The floating point form is designed to provide the computer with a systematic method of retaining as much accuracy as possible in any given calculation. Some numbers cannot be completely specified in decimal form. The fraction one-third in decimal form consists of 1.3 followed by an infinite number of threes so that expressing it as 1.3333, for example, is almost, but not exactly, correct. The same problem occurs when binary arithmetic is used.
The solution is to retain only the most significant digits at each stage in a calculation. Provided more significant digits are retained than are required in the answer then in all but the most exceptional circumstances the calculated result will be accurate enough for practical purposes.
The program listed in table five calculates and PRINTs the floating point form of a number entered by the user. The line numbers have been set so that it can be placed in memory at the same time as the inspection program in table four. By entering the same number into both programs the user will see that the calculation is correct.
The program has two parts. The first stores the sign, S, of the number, X, entered by the user. It then multiplies the absolute value of X successively by 2 until the result exceeds 2 raised to the power 31 or 2147483648. The number of multiplications executed is stored in N. The new value of X then lies necessarily between 2 to the power 31 and 2 to the power 32 and so the integer part of the number can be stored exactly in 31 bits. Thus by discarding the fractional residue the number can be stored in four bytes, each containing eight bits with one bit left over to hold the sign of the number. The four bytes together are called the mantissa.
The second part of the program calculates the values held in each of the four bytes and stores them in the variables A, B, C and D and then PRINTs the variables. An adjustment is made to the value of A depending on the sign of the original number. In effect A is less than 128 for positive numbers and greater than or equal to 128 for negative numbers.

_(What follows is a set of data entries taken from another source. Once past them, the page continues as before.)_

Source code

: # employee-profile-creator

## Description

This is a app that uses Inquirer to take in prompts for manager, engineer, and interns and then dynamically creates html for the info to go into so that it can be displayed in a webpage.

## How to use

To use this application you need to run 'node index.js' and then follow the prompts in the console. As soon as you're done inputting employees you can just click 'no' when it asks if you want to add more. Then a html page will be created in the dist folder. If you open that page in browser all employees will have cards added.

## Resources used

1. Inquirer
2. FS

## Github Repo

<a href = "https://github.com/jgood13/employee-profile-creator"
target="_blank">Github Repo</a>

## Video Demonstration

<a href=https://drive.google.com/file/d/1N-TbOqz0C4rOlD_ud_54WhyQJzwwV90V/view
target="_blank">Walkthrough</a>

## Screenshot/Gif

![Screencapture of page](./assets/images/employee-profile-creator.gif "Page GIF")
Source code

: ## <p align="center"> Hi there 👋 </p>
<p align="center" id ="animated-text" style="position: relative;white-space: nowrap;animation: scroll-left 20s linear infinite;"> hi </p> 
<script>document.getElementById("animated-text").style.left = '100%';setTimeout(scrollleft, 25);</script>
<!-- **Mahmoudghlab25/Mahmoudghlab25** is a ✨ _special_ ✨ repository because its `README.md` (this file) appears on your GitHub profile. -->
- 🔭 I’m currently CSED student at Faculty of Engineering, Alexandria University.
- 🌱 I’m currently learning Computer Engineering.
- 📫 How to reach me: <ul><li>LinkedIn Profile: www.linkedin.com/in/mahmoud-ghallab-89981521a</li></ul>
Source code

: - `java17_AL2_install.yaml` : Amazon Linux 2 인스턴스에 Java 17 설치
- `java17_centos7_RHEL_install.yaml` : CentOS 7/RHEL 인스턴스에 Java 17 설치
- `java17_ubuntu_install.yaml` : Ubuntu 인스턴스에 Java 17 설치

The fifth byte of the floating point form is used to store the exponent, that is the number of times that the mantissa must be divided or multiplied by 2 to place the decimal point in the correct position in the number. The program calculates that number using N, the number of multiplications made originally. The result is adjusted by adding 160 so that numbers greater than one have exponents greater than or equal to 128 and numbers less than one have exponents less than 128.
If a number with an absolute value greater than 4294967296, or 2 raised to the power 32, is entered into the program in table five the result will be incorrect because there is no provision for successive division by 2 to yield a number in the required range. It is easy to adjust the program to perform such successive divisions but that is left as an exercise for the reader.